9:58 AM: Last night the San Francisco Giants were trailing the Cardinals by four runs in the bottom of the ninth inning. Buster Posey reached second base and Brandon Crawford came to bat. Crawford hit a screamer down the right field line that was on its way into the seats, just by the foul pole. A fan reached out and grabbed it with his glove.

Sometimes that’s bad, but here it shouldn’t have mattered because of where the fan caught it: several feet above the green tin overhang in right field. If he had let it drop it was already clearly a homer, either because it would’ve made the seats, hit the foul pole or, most likely, hit that green tin. The umps on the field recognized this and called it a homer.

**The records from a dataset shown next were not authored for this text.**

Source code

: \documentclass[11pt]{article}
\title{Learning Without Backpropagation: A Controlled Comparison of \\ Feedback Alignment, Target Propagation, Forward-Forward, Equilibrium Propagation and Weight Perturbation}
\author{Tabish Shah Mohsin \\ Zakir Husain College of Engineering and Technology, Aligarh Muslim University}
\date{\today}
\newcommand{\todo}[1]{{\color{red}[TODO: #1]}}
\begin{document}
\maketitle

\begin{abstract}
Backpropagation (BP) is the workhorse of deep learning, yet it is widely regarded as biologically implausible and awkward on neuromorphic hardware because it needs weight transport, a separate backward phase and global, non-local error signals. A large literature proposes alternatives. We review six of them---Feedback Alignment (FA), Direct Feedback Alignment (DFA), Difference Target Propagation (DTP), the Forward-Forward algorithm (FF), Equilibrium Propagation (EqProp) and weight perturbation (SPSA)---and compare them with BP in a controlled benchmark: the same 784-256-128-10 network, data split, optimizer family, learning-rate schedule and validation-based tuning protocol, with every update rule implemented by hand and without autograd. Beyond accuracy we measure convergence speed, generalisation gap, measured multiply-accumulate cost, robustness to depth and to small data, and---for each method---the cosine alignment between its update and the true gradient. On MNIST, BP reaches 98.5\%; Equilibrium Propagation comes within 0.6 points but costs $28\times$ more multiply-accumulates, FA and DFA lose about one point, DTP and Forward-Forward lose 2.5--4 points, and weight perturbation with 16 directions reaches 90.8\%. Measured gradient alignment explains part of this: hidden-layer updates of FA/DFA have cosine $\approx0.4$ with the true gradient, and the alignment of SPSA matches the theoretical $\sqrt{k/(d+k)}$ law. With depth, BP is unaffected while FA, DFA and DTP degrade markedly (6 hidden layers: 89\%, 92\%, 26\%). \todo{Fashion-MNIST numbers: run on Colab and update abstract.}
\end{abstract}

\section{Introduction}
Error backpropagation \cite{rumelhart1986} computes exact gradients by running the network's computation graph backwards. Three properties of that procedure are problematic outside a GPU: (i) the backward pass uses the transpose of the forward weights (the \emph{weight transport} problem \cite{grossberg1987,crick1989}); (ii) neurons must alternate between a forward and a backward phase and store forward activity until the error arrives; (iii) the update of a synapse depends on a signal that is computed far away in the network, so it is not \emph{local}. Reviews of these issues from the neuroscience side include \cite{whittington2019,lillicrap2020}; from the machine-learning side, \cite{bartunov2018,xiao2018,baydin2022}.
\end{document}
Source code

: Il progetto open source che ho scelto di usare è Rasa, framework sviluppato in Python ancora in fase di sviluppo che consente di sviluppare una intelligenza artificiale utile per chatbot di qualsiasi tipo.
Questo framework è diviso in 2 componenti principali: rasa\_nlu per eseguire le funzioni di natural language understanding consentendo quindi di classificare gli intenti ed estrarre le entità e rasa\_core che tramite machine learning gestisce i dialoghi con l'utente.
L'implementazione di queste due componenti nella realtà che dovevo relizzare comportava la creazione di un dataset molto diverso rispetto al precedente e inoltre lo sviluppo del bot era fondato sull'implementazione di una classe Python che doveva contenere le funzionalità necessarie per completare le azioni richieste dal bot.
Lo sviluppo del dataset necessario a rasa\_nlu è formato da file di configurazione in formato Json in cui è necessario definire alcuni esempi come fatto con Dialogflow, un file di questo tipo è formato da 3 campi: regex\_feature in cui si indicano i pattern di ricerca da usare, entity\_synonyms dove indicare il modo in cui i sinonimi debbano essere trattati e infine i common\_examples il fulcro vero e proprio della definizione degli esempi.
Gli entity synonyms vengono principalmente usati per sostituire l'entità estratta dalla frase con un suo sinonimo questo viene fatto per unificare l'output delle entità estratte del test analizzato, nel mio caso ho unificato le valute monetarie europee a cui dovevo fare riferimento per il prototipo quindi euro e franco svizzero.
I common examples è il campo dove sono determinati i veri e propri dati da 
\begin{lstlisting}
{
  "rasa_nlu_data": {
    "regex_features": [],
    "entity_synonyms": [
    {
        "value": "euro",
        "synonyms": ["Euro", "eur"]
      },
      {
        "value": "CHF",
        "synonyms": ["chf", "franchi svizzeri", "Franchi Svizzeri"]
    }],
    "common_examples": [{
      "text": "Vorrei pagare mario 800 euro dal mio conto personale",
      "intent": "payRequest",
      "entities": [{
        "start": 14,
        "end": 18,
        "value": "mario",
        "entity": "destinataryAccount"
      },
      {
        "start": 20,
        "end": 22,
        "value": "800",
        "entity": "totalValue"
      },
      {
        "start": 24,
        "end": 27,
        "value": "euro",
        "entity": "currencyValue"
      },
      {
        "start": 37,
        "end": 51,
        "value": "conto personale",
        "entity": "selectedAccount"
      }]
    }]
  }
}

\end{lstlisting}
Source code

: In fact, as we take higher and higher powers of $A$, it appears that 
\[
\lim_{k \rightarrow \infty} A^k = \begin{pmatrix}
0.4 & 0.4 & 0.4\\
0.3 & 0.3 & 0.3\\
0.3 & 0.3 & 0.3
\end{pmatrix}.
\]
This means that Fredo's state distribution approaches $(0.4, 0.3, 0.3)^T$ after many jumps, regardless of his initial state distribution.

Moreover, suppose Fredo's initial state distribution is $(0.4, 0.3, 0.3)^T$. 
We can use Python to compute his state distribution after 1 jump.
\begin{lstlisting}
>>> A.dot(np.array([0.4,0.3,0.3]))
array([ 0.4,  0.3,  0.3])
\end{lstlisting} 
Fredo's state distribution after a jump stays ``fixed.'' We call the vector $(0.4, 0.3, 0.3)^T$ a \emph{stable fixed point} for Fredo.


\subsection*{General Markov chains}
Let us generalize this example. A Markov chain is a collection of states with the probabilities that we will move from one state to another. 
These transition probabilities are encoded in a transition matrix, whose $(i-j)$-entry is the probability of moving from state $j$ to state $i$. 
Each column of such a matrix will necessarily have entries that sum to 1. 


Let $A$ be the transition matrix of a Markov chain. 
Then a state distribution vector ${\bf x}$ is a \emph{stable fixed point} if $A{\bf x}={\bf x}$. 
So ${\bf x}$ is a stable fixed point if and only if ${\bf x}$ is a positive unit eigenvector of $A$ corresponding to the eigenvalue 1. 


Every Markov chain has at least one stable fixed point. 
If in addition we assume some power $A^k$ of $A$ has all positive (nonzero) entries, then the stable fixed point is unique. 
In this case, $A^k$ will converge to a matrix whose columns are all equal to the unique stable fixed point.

Cardinals manager Mike Matheny challenged the call, however. After a four-minute review, they overturned it, called it a ground rule double and sent Crawford to second base. Watch the play here and ask yourself how in the heck they got this wrong:

If you don’t want to watch all of that, just look here, at the moment he fan catches the ball:

Again: anything on the green is a homer. Hitting the foul pole is a homer. In the seats is a homer. The fan didn’t pull it back fair from the other side of the pole, he’s catching it on the fly and not jerking it back toward him. How this isn’t a homer is beyond me.

I’m generally OK with replay, despite its many problems, but I have no idea how this is not a homer. Especially given that the umps on the field called it one, which would require conclusive evidence that it WASN’T to reach the call the replay officials made.

The Giants season is essentially over at this point, but you still gotta get the calls right. They got boned here.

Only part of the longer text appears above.